_Activity_: Write out only the lines from the start of the entries up to and including the line with "Ich freu mich"; please skip the pictures.

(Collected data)
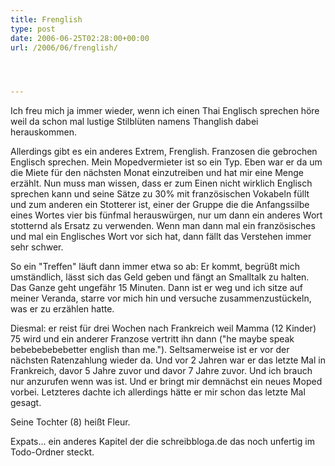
 ```yaml
---
title: Frenglish
type: post
date: 2006-06-25T02:28:00+00:00
url: /2006/06/frenglish/




---
```

Ich freu mich ja immer wieder, wenn ich einen Thai Englisch sprechen höre weil da schon mal lustige Stilblüten namens Thanglish dabei herauskommen.

Allerdings gibt es ein anderes Extrem, Frenglish. Franzosen die gebrochen Englisch sprechen. Mein Mopedvermieter ist so ein Typ. Eben war er da um die Miete für den nächsten Monat einzutreiben und hat mir eine Menge erzählt. Nun muss man wissen, dass er zum Einen nicht wirklich Englisch sprechen kann und seine Sätze zu 30% mit französischen Vokabeln füllt und zum anderen ein Stotterer ist, einer der Gruppe die die Anfangssilbe eines Wortes vier bis fünfmal herauswürgen, nur um dann ein anderes Wort stotternd als Ersatz zu verwenden. Wenn man dann mal ein französisches und mal ein Englisches Wort vor sich hat, dann fällt das Verstehen immer sehr schwer.

So ein "Treffen" läuft dann immer etwa so ab: Er kommt, begrüßt mich umständlich, lässt sich das Geld geben und fängt an Smalltalk zu halten. Das Ganze geht ungefähr 15 Minuten. Dann ist er weg und ich sitze auf meiner Veranda, starre vor mich hin und versuche zusammenzustückeln, was er zu erzählen hatte.

Diesmal: er reist für drei Wochen nach Frankreich weil Mamma (12 Kinder) 75 wird und ein anderer Franzose vertritt ihn dann ("he maybe speak bebebebebebetter english than me."). Seltsamerweise ist er vor der nächsten Ratenzahlung wieder da. Und vor 2 Jahren war er das letzte Mal in Frankreich, davor 5 Jahre zuvor und davor 7 Jahre zuvor. Und ich brauch nur anzurufen wenn was ist. Und er bringt mir demnächst ein neues Moped vorbei. Letzteres dachte ich allerdings hätte er mir schon das letzte Mal gesagt.

Seine Tochter (8) heißt Fleur.

Expats... ein anderes Kapitel der die schreibbloga.de das noch unfertig im Todo-Ordner steckt.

_Task output_:
 ```yaml
---
title: Frenglish
type: post
date: 2006-06-25T02:28:00+00:00
url: /2006/06/frenglish/




---
```

Ich freu mich ja immer wieder, wenn ich einen Thai Englisch sprechen höre weil da schon mal lustige Stilblüten namens Thanglish dabei herauskommen.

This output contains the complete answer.